We performed optical characterizations of the device by coupling light beams to the PhC WGs from lensed fibers as shown in Fig. 1(c). Access wire WGs were attached to the PhC structure in order to connect the entrance and exit of PhC WGs to chip boundaries [see also Fig. 1(b)]. Spot size converters were also introduced in our devices for improving coupling efficiency between the external lensed fibers and the access wire WGs. To obtain the linear transmittance spectra, we used wavelength tunable continuous wave (CW) laser and measured the output power collected by the lensed fiber by using a power meter. The transmittance was evaluated by calculating the ratio of the measured output power to the input power. In order to avoid any nonlinear optical effects, the transmittances were measured under a low input power of 0 dBm. Note that the input and output powers in this study are measured at the "input" and "output" points (red balls) as shown in Fig. 1(c).
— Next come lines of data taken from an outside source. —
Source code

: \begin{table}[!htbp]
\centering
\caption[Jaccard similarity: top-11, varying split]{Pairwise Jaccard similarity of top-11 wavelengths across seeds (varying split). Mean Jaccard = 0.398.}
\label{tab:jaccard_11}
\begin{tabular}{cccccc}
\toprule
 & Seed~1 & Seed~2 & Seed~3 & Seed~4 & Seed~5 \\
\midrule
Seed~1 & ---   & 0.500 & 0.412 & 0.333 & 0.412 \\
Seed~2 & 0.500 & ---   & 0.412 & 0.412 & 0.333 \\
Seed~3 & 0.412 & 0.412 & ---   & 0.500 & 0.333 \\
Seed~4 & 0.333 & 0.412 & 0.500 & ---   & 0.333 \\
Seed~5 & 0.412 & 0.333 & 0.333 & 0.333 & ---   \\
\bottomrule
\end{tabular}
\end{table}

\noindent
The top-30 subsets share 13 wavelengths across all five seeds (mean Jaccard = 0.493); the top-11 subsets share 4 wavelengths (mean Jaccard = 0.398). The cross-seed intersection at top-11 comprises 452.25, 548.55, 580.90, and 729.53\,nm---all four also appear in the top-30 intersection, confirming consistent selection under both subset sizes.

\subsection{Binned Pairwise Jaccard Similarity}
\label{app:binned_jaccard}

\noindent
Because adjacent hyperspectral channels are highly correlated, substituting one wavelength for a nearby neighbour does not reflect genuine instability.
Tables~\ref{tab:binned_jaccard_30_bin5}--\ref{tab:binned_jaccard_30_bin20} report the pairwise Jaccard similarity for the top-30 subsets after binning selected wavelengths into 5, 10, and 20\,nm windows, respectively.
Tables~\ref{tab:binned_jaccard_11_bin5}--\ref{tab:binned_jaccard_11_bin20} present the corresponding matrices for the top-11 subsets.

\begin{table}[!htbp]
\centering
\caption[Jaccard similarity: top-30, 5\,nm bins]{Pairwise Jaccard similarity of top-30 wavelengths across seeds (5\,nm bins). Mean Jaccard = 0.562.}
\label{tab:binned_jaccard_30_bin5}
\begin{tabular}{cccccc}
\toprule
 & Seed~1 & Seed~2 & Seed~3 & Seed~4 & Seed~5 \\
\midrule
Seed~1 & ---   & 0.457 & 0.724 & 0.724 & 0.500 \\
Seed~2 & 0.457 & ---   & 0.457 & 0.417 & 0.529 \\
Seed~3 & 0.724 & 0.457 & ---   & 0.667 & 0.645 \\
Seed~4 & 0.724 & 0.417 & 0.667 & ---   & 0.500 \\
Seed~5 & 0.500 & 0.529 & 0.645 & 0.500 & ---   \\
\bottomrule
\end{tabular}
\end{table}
In the Raman scattering experiments, the output from a CW laser was amplified by a fiber-based optical amplifier first and was used as the pump source, and the Stokes signal was collected by the lensed fiber and was detected by an InGaAs photodiode array through a monochromator. We used an additional weak CW laser as a signal beam for Raman amplification measurements. For details, see Sect. 3.3 and Fig. 4.

Fig. 4.

Fig. 4. Pump power dependence of Stokes signal power for various Stokes wavelengths λ1 = 1579.5 nm (pink squares), λ2 = 1582.1 nm (cyan triangles), and λ3 = 1596.0 nm (red circles). Inset: Transmittance spectrum in the wavelength range of 1560–1620 nm. The arrows indicate the wavelength of λ1, λ2, and λ3.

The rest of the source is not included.